3)最后我自己也需要这样的东西,并编写了SAX-JSON-Parser-ForStreamingData,可以绑定到任何异步下载器(包括我自己的)上。

#2


2  

Given the current memory constraints on a mobile device, it's likely impossible to parse 100 MB JSON text and then create a representation of a Foundation object which itself will take roughly 10 times the amount of RAM than the size of source JSON text.

考虑到移动设备上的当前内存限制,可能不可能解析100 MB JSON文本,然后创建一个Foundation对象的表示,该对象本身的RAM大小大约是源JSON文本大小的10倍。

That is, your JSON result would take about 1 GByte RAM in order to allocate the space required for the foundation objects.

也就是说,您的JSON结果将占用大约1 GByte RAM,以便为foundation对象分配所需的空间。

So, there is likely no way to create one gigantic JSON representation - no matter how you get and read and parse the input. You need to split it into many smaller ones. This may require a modification on the server side, though.

因此,无论如何获取、读取和解析输入,都不可能创建一个巨大的JSON表示。你需要把它分成许多小的。不过,这可能需要在服务器端进行修改。

Another solution is this, but much more elaborated:

另一种解决办法是,但要详细得多:

Use a SAX style parser, which takes the huge JSON as input via a streaming API and outputs several smaller JSON texts (the inner parts). The SAX style parser may use a Blocks API (dispatch lib) to pass its results - the smaller JSONs asynchronously to another JSON parser. That is, the smaller JSONs are fed a usual JSON parser which produces the JSON representations, which in turn are fed your CoreData Model Generator.

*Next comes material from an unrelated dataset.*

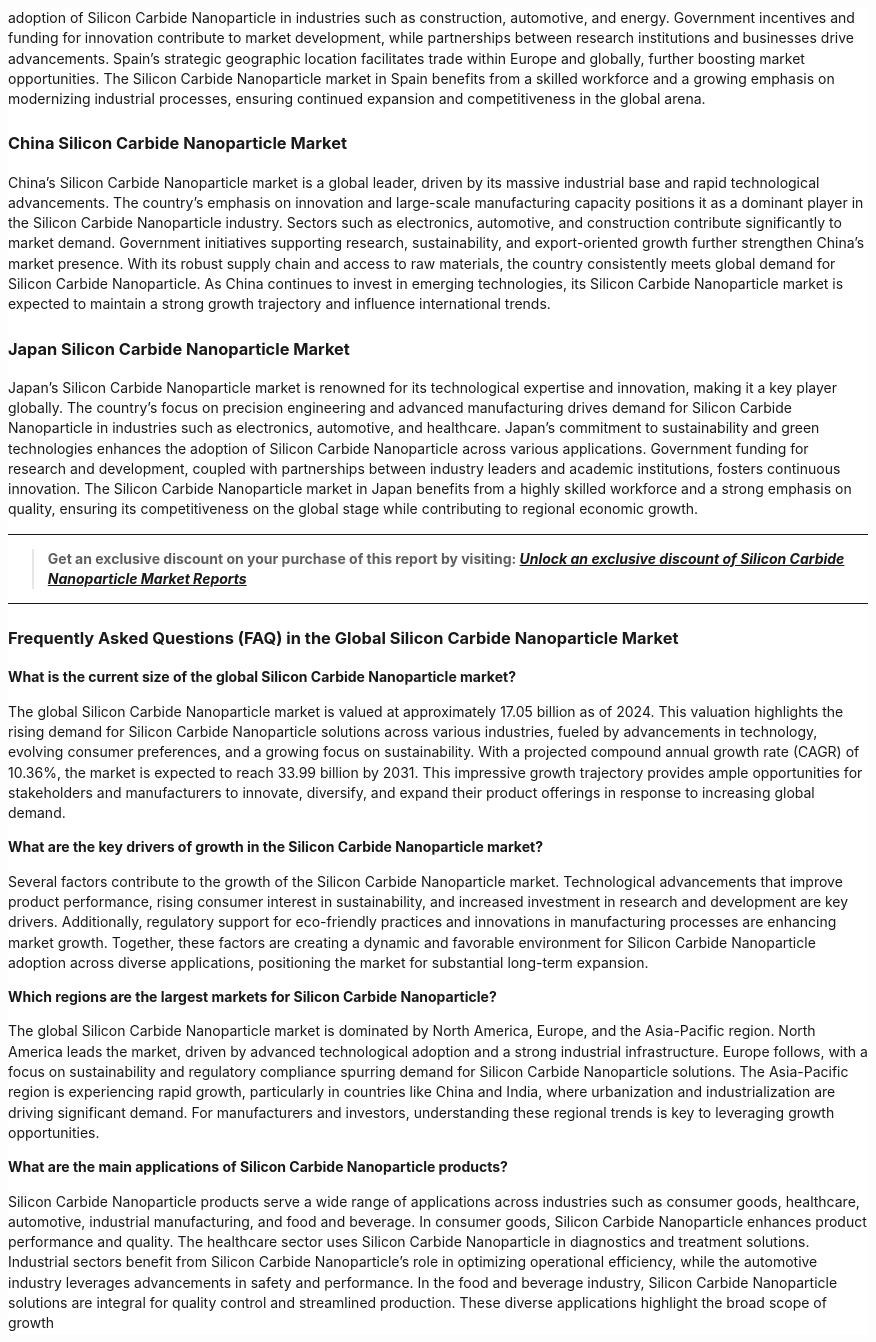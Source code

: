 adoption of Silicon Carbide Nanoparticle in industries such as construction, automotive, and energy. Government incentives and funding for innovation contribute to market development, while partnerships between research institutions and businesses drive advancements. Spain&rsquo;s strategic geographic location facilitates trade within Europe and globally, further boosting market opportunities. The Silicon Carbide Nanoparticle market in Spain benefits from a skilled workforce and a growing emphasis on modernizing industrial processes, ensuring continued expansion and competitiveness in the global arena.</p><h3>China Silicon Carbide Nanoparticle Market</h3><p>China&rsquo;s Silicon Carbide Nanoparticle market is a global leader, driven by its massive industrial base and rapid technological advancements. The country&rsquo;s emphasis on innovation and large-scale manufacturing capacity positions it as a dominant player in the Silicon Carbide Nanoparticle industry. Sectors such as electronics, automotive, and construction contribute significantly to market demand. Government initiatives supporting research, sustainability, and export-oriented growth further strengthen China&rsquo;s market presence. With its robust supply chain and access to raw materials, the country consistently meets global demand for Silicon Carbide Nanoparticle. As China continues to invest in emerging technologies, its Silicon Carbide Nanoparticle market is expected to maintain a strong growth trajectory and influence international trends.</p><h3>Japan Silicon Carbide Nanoparticle Market</h3><p>Japan&rsquo;s Silicon Carbide Nanoparticle market is renowned for its technological expertise and innovation, making it a key player globally. The country&rsquo;s focus on precision engineering and advanced manufacturing drives demand for Silicon Carbide Nanoparticle in industries such as electronics, automotive, and healthcare. Japan&rsquo;s commitment to sustainability and green technologies enhances the adoption of Silicon Carbide Nanoparticle across various applications. Government funding for research and development, coupled with partnerships between industry leaders and academic institutions, fosters continuous innovation. The Silicon Carbide Nanoparticle market in Japan benefits from a highly skilled workforce and a strong emphasis on quality, ensuring its competitiveness on the global stage while contributing to regional economic growth.</p><hr /><blockquote><p><strong>Get an exclusive discount on your purchase of this report by visiting: <em><a href="://marketresearchpulse.com/ask-for-discount/13027?utm_source=Github&amp;utm_medium=023">Unlock an exclusive discount of Silicon Carbide Nanoparticle Market Reports</a></em>&nbsp;</strong></p></blockquote><hr /><h3>Frequently Asked Questions (FAQ) in the Global Silicon Carbide Nanoparticle Market</h3><p><strong>What is the current size of the global Silicon Carbide Nanoparticle market?</strong></p><p>The global Silicon Carbide Nanoparticle market is valued at approximately 17.05 billion as of 2024. This valuation highlights the rising demand for Silicon Carbide Nanoparticle solutions across various industries, fueled by advancements in technology, evolving consumer preferences, and a growing focus on sustainability. With a projected compound annual growth rate (CAGR) of 10.36%, the market is expected to reach 33.99 billion by 2031. This impressive growth trajectory provides ample opportunities for stakeholders and manufacturers to innovate, diversify, and expand their product offerings in response to increasing global demand.</p><p><strong>What are the key drivers of growth in the Silicon Carbide Nanoparticle market?</strong></p><p>Several factors contribute to the growth of the Silicon Carbide Nanoparticle market. Technological advancements that improve product performance, rising consumer interest in sustainability, and increased investment in research and development are key drivers. Additionally, regulatory support for eco-friendly practices and innovations in manufacturing processes are enhancing market growth. Together, these factors are creating a dynamic and favorable environment for Silicon Carbide Nanoparticle adoption across diverse applications, positioning the market for substantial long-term expansion.</p><p><strong>Which regions are the largest markets for Silicon Carbide Nanoparticle?</strong></p><p>The global Silicon Carbide Nanoparticle market is dominated by North America, Europe, and the Asia-Pacific region. North America leads the market, driven by advanced technological adoption and a strong industrial infrastructure. Europe follows, with a focus on sustainability and regulatory compliance spurring demand for Silicon Carbide Nanoparticle solutions. The Asia-Pacific region is experiencing rapid growth, particularly in countries like China and India, where urbanization and industrialization are driving significant demand. For manufacturers and investors, understanding these regional trends is key to leveraging growth opportunities.</p><p><strong>What are the main applications of Silicon Carbide Nanoparticle products?</strong></p><p>Silicon Carbide Nanoparticle products serve a wide range of applications across industries such as consumer goods, healthcare, automotive, industrial manufacturing, and food and beverage. In consumer goods, Silicon Carbide Nanoparticle enhances product performance and quality. The healthcare sector uses Silicon Carbide Nanoparticle in diagnostics and treatment solutions. Industrial sectors benefit from Silicon Carbide Nanoparticle&rsquo;s role in optimizing operational efficiency, while the automotive industry leverages advancements in safety and performance. In the food and beverage industry, Silicon Carbide Nanoparticle solutions are integral for quality control and streamlined production. These diverse applications highlight the broad scope of growth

使用SAX样式解析器,它通过流API将巨大的JSON作为输入,并输出几个较小的JSON文本(内部部分)。SAX风格的解析器可以使用block API (dispatch lib)来传递结果——较小的JSONs异步传递给另一个JSON解析器。也就是说,给较小的JSONs提供一个通常的JSON解析器,该解析器生成JSON表示,然后再为CoreData模型生成器提供JSON表示。

You can even make it possible to download the huge JSON and parse it simultaneously with the SAX style parser, while simultaneously creating smaller JSONs and simultaneously storing them into Core Data.

您甚至可以下载巨大的JSON并与SAX样式解析器同时解析它,同时创建更小的JSONs并同时将它们存储到核心数据中。

What you need is a JSON parser with a SAX style API that can parse chunks of input text, performs fast, and can create a representation of Foundation objects.

您需要的是具有SAX风格API的JSON解析器,该API可以解析输入文本的块,执行速度快,并且可以创建基对象的表示。

I know only one JSON library which has this feature set, and there are even examples given which can partly show how you can accomplish exactly this: JPJson on GitHub. The parser is also very fast - on ARM it's faster than JSONKit. Caveat: its implementation is in C++ and requires a few steps to install it on a developer machine. It has a well documented Objective-C API, though.

我只知道有一个JSON库具有这个特性集,甚至有一些示例可以部分地展示如何实现这一点:GitHub上的JPJson。解析器也非常快——它比JSONKit快。注意:它的实现是用c++实现的,需要一些步骤才能在开发人员机器上安装它。不过,它有一个文档良好的Objective-C API。

Would like to add that I'm the author ;) An update is soon available, which utilizes latest C++11 compiler and C++11 library features resulting in even faster code (25% faster on ARM than JSONKit and twice as fast as NSJSONSerialization).

我想补充一点,我是作者;更新很快就可用了,它利用了最新的c++ 11编译器和c++ 11库特性,使代码更快(ARM比JSONKit快25%,是NSJSONSerialization的两倍)。

To give you same of the facts of the speed: The parser is able to download (over WiFi) and parse 25 MByte data containing 1000 JSONs (25 kByte each) in 7 seconds on Wifi 802.11g, and 4 seconds on Wifi 802.11n, including creating and releasing the 1000 representations on an iPad 2.

给你相同的事实速度:解析器能够下载(WiFi)和解析25兆字节数据包含1000 json(25每千字节)在无线802.11 g,7秒和4秒802.11 n WiFi,包括创建和释放1000交涉iPad 2。